After all, we are placing a 10-part series higher than Jordan's other accolades like six NBA championships, five MVPs titles, his massive sneaker empire and the fact that he owns a NBA franchise. But is why The Last Dance is so great—as much as the NBA is a global game right now, not many of us had to opportunity to fully experience the greatness of Jordan in person.
It is akin to being told by the old heads that Jordan sits on top of the proverbial hill of greatest basketball players, and having to accept that as fact without ever watching him play. Even with the launch of YouTube which made his highlights more readily available, it is still not the complete picture of who the man really is. Until the launch of The Last Dance, Jordan was a myth and legacy; with it, it painted the picture of a man driven by a maniacal competitive nature, meld it with supreme athletic gifts and overcame heartbreak and failure to become one of the greatest sportsmen we will ever see.
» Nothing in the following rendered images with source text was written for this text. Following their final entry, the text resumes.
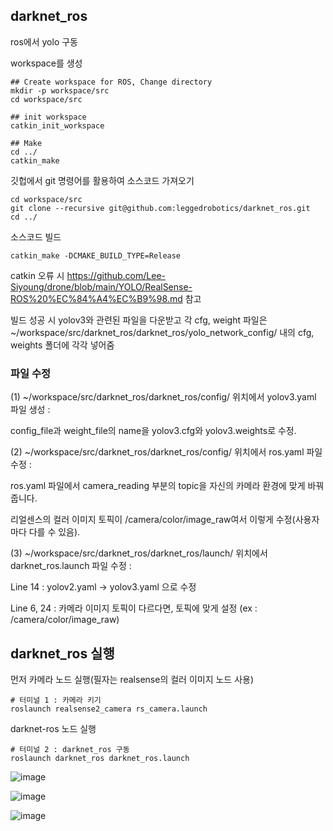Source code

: ## darknet_ros
ros에서 yolo 구동

workspace를 생성
```
## Create workspace for ROS, Change directory
mkdir -p workspace/src 
cd workspace/src

## init workspace
catkin_init_workspace

## Make
cd ../
catkin_make
```

깃헙에서 git 명령어를 활용하여 소스코드 가져오기
```
cd workspace/src
git clone --recursive git@github.com:leggedrobotics/darknet_ros.git
cd ../
```

소스코드 빌드
```
catkin_make -DCMAKE_BUILD_TYPE=Release
```

catkin 오류 시 https://github.com/Lee-Siyoung/drone/blob/main/YOLO/RealSense-ROS%20%EC%84%A4%EC%B9%98.md 참고

빌드 성공 시  yolov3와 관련된 파일을 다운받고 각 cfg, weight 파일은 ~/workspace/src/darknet_ros/darknet_ros/yolo_network_config/ 내의 cfg, weights 폴더에 각각 넣어줌

### 파일 수정
(1) ~/workspace/src/darknet_ros/darknet_ros/config/ 위치에서 yolov3.yaml 파일 생성 :

config_file과 weight_file의 name을 yolov3.cfg와 yolov3.weights로 수정.

(2) ~/workspace/src/darknet_ros/darknet_ros/config/ 위치에서 ros.yaml 파일 수정 :

ros.yaml 파일에서 camera_reading 부분의 topic을 자신의 카메라 환경에 맞게 바꿔줍니다.

리얼센스의 컬러 이미지 토픽이 /camera/color/image_raw여서 이렇게 수정(사용자마다 다를 수 있음).

(3) ~/workspace/src/darknet_ros/darknet_ros/launch/ 위치에서 darknet_ros.launch 파일 수정 :

Line 14 : yolov2.yaml -> yolov3.yaml 으로 수정

Line 6, 24 : 카메라 이미지 토픽이 다르다면, 토픽에 맞게 설정 (ex : /camera/color/image_raw)

## darknet_ros 실행
먼저 카메라 노드 실행(필자는 realsense의 컬러 이미지 노드 사용)
```
# 터미널 1 : 카메라 키기
roslaunch realsense2_camera rs_camera.launch
```
darknet-ros 노드 실행
```
# 터미널 2 : darknet_ros 구동
roslaunch darknet_ros darknet_ros.launch
```

![image](https://user-images.githubusercontent.com/57993534/126032567-af4e5d7e-5864-445a-8377-66fd31a033b4.png)

![image](https://user-images.githubusercontent.com/57993534/126032569-6905cd7c-3898-4bb2-bd81-07c25f6715a6.png)

![image](https://user-images.githubusercontent.com/57993534/126032571-7ec6ab7b-c19a-4024-9557-1bd91b4749ef.png)



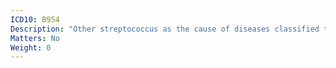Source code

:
 ```yaml
---
ICD10: B954
Description: "Other streptococcus as the cause of diseases classified to other chapters"
Matters: No
Weight: 0
---
```

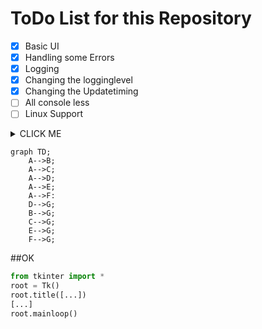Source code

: # ToDo List for this Repository

- [x] Basic UI
- [x] Handling some Errors
- [x] Logging
- [x] Changing the logginglevel
- [x] Changing the Updatetiming
- [ ] All console less
- [ ] Linux Support

<details><summary>CLICK ME</summary>

#### We can hide anything, even code!

</details>        

```mermaid
graph TD;
    A-->B;
    A-->C;
    A-->D;
    A-->E;
    A-->F:
    D-->G;
    B-->G;
    C-->G;
    E-->G;
    F-->G;
 ```



##OK
```python
from tkinter import *
root = Tk()
root.title([...])
[...]
root.mainloop()
```
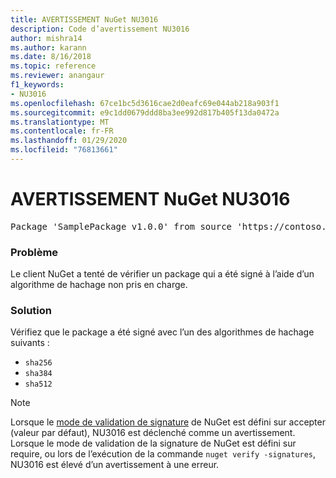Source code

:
 ```yaml
---
title: AVERTISSEMENT NuGet NU3016
description: Code d’avertissement NU3016
author: mishra14
ms.author: karann
ms.date: 8/16/2018
ms.topic: reference
ms.reviewer: anangaur
f1_keywords:
- NU3016
ms.openlocfilehash: 67ce1bc5d3616cae2d0eafc69e044ab218a903f1
ms.sourcegitcommit: e9c1dd0679ddd8ba3ee992d817b405f13da0472a
ms.translationtype: MT
ms.contentlocale: fr-FR
ms.lasthandoff: 01/29/2020
ms.locfileid: "76813661"
---
```

# <a name="nuget-warning-nu3016"></a>AVERTISSEMENT NuGet NU3016

<pre>Package 'SamplePackage v1.0.0' from source 'https://contoso.com/index.json': The package hash uses an unsupported hash algorithm.</pre>

### <a name="issue"></a>Problème

Le client NuGet a tenté de vérifier un package qui a été signé à l’aide d’un algorithme de hachage non pris en charge.


### <a name="solution"></a>Solution

Vérifiez que le package a été signé avec l’un des algorithmes de hachage suivants : 
* `sha256`
* `sha384`
* `sha512`


> [!Note]
> Lorsque le [mode de validation de signature](../../consume-packages/installing-signed-packages.md#configure-package-signature-requirements) de NuGet est défini sur accepter (valeur par défaut), NU3016 est déclenché comme un avertissement. Lorsque le mode de validation de la signature de NuGet est défini sur require, ou lors de l’exécution de la commande `nuget verify -signatures`, NU3016 est élevé d’un avertissement à une erreur.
We do not have to take anyone's word for it anymore; we could form that impression of our own. But going into the series, we all expected to come out with a renewed sense of Jordan's greatness, but what we did not expect, is an appreciation of his underrated style in the 90s. We are not saying that Jordan was without sartorial missteps over the years—there is a Tumblr site dedicated to all of Jordan's style faux pas. But it is time we put some respect on his sartorial game in the 90s.
Just as he is the master of the turnaround fadeaway jumper, Jordan owned the 90s power suiting look. Think baggy peated trousers, jackets that were extra long and extra full, worn with a simple pullover. Other times he would mix it up with vibrant contrast colours: a tanned suit with a blue shirt, and yellow checked ties. There is always an air of casualness to the way Jordan put on the power suit, but even then he never let the little details get pass him—a perfectly placed pocket square, a nice balance of colours, and immaculate cufflinks.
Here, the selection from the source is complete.